Stored data:
○ ○ ○ ○ ○
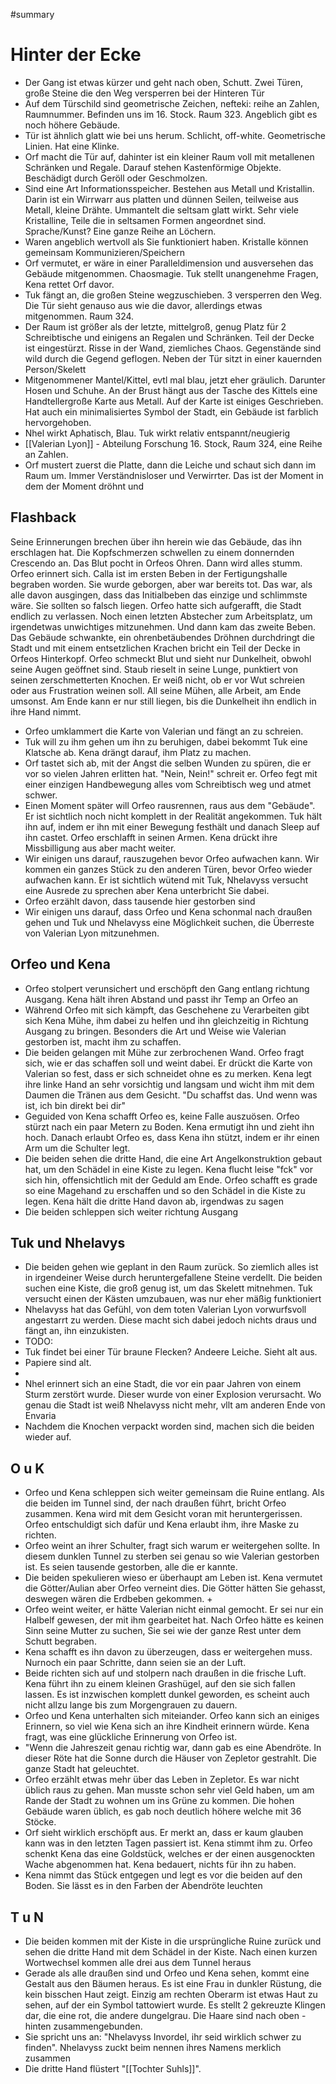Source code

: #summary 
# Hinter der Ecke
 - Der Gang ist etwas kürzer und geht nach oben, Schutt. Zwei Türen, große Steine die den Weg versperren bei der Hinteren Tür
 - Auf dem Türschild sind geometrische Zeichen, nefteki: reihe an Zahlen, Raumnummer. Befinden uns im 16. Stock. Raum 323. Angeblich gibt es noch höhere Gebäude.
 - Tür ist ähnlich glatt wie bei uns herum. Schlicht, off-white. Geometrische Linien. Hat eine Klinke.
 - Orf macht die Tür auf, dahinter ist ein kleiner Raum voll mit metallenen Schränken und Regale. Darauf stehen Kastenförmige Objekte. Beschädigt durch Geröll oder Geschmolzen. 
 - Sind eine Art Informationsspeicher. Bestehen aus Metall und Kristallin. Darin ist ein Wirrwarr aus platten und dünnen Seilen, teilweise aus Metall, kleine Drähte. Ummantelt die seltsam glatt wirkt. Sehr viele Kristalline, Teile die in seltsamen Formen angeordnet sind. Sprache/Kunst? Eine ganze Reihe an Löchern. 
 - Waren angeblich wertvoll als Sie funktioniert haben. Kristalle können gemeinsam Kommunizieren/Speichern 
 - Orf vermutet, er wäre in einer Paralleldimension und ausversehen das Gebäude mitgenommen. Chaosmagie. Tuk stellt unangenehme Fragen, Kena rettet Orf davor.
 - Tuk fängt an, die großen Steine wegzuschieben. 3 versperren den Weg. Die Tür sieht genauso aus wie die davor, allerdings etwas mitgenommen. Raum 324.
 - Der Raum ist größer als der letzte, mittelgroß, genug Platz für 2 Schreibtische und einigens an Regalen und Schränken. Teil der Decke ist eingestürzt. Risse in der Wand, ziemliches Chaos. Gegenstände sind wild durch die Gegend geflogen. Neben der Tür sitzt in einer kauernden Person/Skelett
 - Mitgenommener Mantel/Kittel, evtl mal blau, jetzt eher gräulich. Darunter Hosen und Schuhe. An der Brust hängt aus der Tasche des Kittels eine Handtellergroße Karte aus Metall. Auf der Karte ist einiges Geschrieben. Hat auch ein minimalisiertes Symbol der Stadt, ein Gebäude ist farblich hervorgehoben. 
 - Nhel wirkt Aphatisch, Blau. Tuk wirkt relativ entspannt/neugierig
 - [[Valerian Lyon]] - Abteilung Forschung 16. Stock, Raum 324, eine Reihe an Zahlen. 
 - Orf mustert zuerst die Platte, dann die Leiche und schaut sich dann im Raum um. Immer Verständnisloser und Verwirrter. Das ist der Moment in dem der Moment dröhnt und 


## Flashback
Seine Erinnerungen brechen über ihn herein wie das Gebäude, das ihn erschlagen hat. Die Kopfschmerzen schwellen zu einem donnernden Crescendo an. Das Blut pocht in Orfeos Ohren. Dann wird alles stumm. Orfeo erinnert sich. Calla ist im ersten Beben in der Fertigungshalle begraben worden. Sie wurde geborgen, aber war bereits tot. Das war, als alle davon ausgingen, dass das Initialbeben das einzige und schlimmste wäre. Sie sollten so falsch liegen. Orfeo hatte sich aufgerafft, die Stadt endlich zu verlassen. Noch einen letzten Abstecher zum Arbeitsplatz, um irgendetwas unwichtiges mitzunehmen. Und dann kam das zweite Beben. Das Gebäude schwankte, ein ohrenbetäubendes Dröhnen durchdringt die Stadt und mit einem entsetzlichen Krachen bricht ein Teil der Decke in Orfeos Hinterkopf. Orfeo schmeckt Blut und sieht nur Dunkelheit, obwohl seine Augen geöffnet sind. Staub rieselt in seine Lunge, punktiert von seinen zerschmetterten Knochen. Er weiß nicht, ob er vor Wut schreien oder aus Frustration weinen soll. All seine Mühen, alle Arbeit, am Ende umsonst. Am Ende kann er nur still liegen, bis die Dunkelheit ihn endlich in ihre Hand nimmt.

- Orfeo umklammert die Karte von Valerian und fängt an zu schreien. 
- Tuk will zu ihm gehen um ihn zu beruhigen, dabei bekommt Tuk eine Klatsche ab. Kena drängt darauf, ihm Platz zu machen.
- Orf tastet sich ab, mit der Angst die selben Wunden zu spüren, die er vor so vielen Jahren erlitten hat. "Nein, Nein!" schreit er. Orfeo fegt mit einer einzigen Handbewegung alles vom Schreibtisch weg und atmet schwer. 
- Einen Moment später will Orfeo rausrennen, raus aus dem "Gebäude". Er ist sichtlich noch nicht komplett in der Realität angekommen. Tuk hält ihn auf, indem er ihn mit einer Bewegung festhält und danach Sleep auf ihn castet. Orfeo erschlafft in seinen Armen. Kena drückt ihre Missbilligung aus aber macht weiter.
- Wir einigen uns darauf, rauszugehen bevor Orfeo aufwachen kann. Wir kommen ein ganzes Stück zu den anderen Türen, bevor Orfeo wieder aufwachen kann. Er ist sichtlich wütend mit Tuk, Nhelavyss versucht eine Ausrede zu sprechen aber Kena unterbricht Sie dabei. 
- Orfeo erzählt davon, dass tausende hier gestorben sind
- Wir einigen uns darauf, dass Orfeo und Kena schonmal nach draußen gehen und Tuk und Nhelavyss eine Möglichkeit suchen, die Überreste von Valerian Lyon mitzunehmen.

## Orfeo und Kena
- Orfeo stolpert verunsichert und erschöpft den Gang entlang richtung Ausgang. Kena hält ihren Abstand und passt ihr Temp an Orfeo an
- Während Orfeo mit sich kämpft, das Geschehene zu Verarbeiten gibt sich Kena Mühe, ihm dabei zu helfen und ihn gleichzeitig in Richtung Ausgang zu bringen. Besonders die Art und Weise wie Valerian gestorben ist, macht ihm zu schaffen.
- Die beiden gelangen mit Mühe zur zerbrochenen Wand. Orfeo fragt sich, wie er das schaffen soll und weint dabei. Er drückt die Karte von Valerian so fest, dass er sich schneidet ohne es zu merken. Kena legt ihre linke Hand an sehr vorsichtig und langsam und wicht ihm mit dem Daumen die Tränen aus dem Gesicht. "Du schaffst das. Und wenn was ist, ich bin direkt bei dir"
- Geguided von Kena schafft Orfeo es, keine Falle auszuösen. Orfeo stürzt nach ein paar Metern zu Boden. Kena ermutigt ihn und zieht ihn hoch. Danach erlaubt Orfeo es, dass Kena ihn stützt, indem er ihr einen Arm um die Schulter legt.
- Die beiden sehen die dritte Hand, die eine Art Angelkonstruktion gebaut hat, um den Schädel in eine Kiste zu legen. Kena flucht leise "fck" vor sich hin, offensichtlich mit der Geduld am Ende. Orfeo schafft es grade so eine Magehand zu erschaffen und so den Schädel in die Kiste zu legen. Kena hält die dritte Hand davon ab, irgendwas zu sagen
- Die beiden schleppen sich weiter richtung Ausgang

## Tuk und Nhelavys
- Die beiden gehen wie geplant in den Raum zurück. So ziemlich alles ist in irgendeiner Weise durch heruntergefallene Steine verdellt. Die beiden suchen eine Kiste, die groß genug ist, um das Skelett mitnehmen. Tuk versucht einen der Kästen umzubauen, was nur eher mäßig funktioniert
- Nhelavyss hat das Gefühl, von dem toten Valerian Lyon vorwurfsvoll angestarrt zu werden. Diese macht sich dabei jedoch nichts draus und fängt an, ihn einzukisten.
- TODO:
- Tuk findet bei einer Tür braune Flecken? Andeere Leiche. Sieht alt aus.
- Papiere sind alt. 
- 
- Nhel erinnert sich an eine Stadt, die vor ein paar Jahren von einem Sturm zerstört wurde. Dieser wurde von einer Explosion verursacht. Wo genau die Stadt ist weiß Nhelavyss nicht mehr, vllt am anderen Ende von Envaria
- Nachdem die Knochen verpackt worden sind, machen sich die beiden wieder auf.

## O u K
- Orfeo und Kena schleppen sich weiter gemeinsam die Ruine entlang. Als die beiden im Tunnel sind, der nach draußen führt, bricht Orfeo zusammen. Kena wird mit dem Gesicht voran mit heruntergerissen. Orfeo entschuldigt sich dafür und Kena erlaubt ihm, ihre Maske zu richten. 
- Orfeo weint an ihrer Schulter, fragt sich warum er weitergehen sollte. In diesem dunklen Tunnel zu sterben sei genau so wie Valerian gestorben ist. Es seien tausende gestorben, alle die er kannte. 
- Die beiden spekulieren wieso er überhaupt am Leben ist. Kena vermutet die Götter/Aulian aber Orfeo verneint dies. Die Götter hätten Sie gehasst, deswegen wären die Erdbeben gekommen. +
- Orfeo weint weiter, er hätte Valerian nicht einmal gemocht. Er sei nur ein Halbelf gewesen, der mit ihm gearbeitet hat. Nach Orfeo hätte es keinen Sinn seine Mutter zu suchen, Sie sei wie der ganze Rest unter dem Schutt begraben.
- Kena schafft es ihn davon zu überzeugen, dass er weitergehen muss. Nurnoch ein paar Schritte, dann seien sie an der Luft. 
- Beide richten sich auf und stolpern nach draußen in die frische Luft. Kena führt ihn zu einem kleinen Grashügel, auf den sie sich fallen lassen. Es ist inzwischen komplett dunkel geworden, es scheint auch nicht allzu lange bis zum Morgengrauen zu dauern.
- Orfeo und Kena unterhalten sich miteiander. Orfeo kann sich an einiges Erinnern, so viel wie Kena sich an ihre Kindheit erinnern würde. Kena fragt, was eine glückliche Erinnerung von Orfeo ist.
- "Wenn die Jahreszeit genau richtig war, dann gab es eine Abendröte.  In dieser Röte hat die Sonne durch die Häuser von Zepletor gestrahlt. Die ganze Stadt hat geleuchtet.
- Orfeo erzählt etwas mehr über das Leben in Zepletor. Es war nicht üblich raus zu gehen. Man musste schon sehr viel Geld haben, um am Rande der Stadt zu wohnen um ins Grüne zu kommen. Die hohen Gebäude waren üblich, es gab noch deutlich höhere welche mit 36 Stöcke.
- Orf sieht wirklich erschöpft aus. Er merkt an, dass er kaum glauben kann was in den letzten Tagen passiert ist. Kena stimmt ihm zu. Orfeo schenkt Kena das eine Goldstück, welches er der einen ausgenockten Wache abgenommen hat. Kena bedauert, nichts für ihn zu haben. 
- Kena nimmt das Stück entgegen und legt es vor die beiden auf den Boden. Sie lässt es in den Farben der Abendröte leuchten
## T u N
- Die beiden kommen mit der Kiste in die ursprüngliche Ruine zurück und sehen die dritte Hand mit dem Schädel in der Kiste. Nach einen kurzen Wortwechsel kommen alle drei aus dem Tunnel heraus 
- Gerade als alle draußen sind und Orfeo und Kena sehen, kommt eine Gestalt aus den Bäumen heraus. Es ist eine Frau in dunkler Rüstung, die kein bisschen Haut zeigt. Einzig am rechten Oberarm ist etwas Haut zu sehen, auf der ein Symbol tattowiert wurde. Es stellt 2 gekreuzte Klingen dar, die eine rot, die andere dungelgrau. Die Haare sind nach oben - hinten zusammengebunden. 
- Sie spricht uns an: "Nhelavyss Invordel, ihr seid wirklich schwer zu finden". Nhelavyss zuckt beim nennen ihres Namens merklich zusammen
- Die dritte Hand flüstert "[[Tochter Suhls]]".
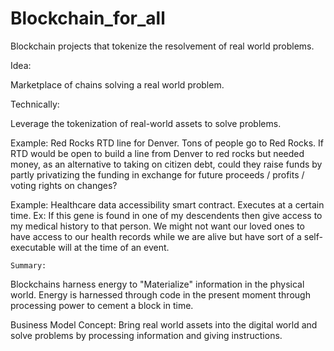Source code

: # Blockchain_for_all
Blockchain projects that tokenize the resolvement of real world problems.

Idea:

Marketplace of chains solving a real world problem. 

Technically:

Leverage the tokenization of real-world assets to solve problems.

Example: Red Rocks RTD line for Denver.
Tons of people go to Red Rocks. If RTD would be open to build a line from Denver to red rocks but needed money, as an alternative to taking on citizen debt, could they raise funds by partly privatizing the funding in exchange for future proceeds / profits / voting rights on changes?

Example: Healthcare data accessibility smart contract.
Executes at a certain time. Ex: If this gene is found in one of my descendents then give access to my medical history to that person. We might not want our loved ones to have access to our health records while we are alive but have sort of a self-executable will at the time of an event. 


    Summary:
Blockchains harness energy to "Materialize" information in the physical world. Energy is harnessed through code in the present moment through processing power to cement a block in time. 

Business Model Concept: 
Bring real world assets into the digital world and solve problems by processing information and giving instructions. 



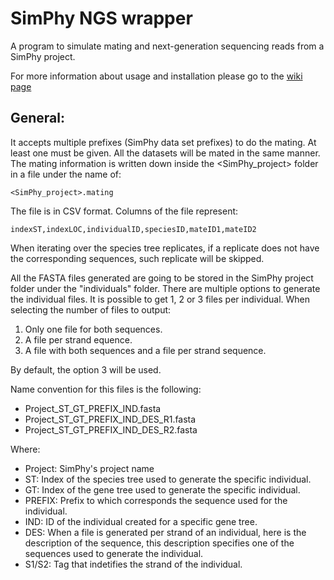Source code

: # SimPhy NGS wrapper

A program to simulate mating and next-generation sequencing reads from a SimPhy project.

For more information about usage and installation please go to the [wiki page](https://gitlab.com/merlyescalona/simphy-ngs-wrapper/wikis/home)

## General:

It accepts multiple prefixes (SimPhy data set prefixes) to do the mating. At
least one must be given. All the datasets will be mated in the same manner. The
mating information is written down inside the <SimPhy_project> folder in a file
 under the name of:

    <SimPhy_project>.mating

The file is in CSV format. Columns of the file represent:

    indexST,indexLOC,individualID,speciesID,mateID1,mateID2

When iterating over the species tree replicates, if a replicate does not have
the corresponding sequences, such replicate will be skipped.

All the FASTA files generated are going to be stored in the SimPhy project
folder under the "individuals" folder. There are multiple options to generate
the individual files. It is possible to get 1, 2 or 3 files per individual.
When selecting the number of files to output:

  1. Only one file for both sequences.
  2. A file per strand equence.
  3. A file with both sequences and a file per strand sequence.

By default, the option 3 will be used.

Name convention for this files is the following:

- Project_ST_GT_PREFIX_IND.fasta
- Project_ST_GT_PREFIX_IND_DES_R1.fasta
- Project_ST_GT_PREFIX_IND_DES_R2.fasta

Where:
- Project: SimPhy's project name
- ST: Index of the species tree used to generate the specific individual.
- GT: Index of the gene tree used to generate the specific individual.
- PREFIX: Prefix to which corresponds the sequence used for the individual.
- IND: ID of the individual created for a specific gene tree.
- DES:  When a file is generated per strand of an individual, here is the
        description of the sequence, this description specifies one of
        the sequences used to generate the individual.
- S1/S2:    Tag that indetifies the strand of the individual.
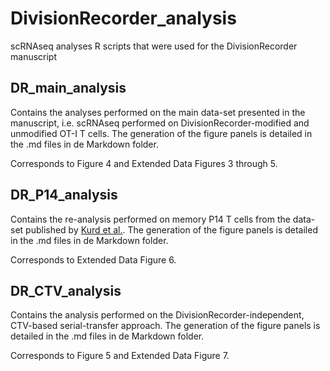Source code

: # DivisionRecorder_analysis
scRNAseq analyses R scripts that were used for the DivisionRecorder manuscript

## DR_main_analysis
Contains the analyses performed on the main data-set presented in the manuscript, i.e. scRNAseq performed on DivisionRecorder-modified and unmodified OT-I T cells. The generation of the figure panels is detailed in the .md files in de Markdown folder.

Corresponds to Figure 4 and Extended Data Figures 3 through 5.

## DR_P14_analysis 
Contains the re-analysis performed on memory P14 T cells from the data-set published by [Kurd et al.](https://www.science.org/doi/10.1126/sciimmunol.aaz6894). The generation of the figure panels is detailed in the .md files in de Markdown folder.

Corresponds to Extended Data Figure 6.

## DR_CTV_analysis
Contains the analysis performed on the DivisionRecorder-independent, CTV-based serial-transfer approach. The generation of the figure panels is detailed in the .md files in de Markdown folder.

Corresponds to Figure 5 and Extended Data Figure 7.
○ ○ ○ ○ ○
» Task brief
Provide the lines again, unchanged, from where the data above begins through the line containing "- Mitgenommener Mantel/Kittel, evtl", both ends included, omitting pictures and adding nothing.

» Finished exercise
Source code

: #summary 
# Hinter der Ecke
 - Der Gang ist etwas kürzer und geht nach oben, Schutt. Zwei Türen, große Steine die den Weg versperren bei der Hinteren Tür
 - Auf dem Türschild sind geometrische Zeichen, nefteki: reihe an Zahlen, Raumnummer. Befinden uns im 16. Stock. Raum 323. Angeblich gibt es noch höhere Gebäude.
 - Tür ist ähnlich glatt wie bei uns herum. Schlicht, off-white. Geometrische Linien. Hat eine Klinke.
 - Orf macht die Tür auf, dahinter ist ein kleiner Raum voll mit metallenen Schränken und Regale. Darauf stehen Kastenförmige Objekte. Beschädigt durch Geröll oder Geschmolzen. 
 - Sind eine Art Informationsspeicher. Bestehen aus Metall und Kristallin. Darin ist ein Wirrwarr aus platten und dünnen Seilen, teilweise aus Metall, kleine Drähte. Ummantelt die seltsam glatt wirkt. Sehr viele Kristalline, Teile die in seltsamen Formen angeordnet sind. Sprache/Kunst? Eine ganze Reihe an Löchern. 
 - Waren angeblich wertvoll als Sie funktioniert haben. Kristalle können gemeinsam Kommunizieren/Speichern 
 - Orf vermutet, er wäre in einer Paralleldimension und ausversehen das Gebäude mitgenommen. Chaosmagie. Tuk stellt unangenehme Fragen, Kena rettet Orf davor.
 - Tuk fängt an, die großen Steine wegzuschieben. 3 versperren den Weg. Die Tür sieht genauso aus wie die davor, allerdings etwas mitgenommen. Raum 324.
 - Der Raum ist größer als der letzte, mittelgroß, genug Platz für 2 Schreibtische und einigens an Regalen und Schränken. Teil der Decke ist eingestürzt. Risse in der Wand, ziemliches Chaos. Gegenstände sind wild durch die Gegend geflogen. Neben der Tür sitzt in einer kauernden Person/Skelett
 - Mitgenommener Mantel/Kittel, evtl mal blau, jetzt eher gräulich. Darunter Hosen und Schuhe. An der Brust hängt aus der Tasche des Kittels eine Handtellergroße Karte aus Metall. Auf der Karte ist einiges Geschrieben. Hat auch ein minimalisiertes Symbol der Stadt, ein Gebäude ist farblich hervorgehoben. 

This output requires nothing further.